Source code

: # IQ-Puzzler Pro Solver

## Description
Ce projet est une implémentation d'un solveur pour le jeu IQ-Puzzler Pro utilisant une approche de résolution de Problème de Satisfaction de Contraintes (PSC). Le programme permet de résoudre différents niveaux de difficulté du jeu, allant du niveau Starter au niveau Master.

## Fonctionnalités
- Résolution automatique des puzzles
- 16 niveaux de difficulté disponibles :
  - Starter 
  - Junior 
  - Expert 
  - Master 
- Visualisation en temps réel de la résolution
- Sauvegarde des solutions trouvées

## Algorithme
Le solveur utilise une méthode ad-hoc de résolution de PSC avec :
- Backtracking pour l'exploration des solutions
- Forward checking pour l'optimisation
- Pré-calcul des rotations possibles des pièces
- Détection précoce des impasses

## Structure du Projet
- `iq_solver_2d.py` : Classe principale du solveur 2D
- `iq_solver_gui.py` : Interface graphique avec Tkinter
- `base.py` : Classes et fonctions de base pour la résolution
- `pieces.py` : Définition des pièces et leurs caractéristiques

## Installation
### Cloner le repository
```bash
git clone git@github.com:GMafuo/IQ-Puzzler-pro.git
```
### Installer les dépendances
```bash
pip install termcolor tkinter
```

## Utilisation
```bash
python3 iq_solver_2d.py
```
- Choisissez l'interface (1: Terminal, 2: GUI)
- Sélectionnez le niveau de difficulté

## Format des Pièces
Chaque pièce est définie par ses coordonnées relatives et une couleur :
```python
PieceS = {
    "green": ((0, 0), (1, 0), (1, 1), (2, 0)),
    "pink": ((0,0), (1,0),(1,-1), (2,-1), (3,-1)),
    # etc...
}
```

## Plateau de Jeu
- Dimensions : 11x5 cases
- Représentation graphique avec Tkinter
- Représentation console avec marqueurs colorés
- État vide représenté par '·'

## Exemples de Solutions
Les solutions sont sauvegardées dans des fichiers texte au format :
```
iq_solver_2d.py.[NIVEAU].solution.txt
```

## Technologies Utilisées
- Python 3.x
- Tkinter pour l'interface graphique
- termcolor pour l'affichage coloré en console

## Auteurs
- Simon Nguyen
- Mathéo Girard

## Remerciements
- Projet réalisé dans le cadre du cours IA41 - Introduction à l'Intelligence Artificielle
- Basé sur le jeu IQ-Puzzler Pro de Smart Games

### To do
Where the string "avec" appears in a line of the entries, that line counts; state the total number of such lines and nothing else.

### Reply to the exercise
4